PROMPT:
Produce a verbatim transcription of the records below, beginning at the line containing "TelegramBot | TelegramBot |" and ending at the final line; include only those lines.
*** Opening RECORDS SUPPLIED ***
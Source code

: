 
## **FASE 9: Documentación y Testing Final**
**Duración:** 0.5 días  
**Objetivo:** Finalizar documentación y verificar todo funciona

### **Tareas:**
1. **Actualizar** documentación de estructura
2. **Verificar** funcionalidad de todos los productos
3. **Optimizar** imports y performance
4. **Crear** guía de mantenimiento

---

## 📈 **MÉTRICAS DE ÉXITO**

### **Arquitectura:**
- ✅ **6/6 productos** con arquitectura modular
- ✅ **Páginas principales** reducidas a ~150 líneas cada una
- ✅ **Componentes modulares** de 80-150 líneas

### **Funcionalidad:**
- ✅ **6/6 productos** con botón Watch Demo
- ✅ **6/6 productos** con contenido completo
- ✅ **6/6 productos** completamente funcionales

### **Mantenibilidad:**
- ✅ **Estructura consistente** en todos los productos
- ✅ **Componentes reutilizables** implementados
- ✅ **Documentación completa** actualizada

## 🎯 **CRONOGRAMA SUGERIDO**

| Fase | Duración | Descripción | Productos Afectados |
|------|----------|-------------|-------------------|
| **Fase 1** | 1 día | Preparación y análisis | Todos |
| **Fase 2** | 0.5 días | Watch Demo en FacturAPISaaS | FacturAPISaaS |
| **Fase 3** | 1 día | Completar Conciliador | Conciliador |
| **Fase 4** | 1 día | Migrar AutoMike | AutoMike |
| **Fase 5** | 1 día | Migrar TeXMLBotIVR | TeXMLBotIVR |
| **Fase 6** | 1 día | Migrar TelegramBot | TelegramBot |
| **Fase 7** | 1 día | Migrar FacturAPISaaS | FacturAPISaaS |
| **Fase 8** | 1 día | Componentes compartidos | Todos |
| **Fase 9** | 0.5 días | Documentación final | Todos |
*** Closing RECORDS SUPPLIED ***
ANSWER SPACE:
| **Fase 6** | 1 día | Migrar TelegramBot | TelegramBot |
| **Fase 7** | 1 día | Migrar FacturAPISaaS | FacturAPISaaS |
| **Fase 8** | 1 día | Componentes compartidos | Todos |
| **Fase 9** | 0.5 días | Documentación final | Todos |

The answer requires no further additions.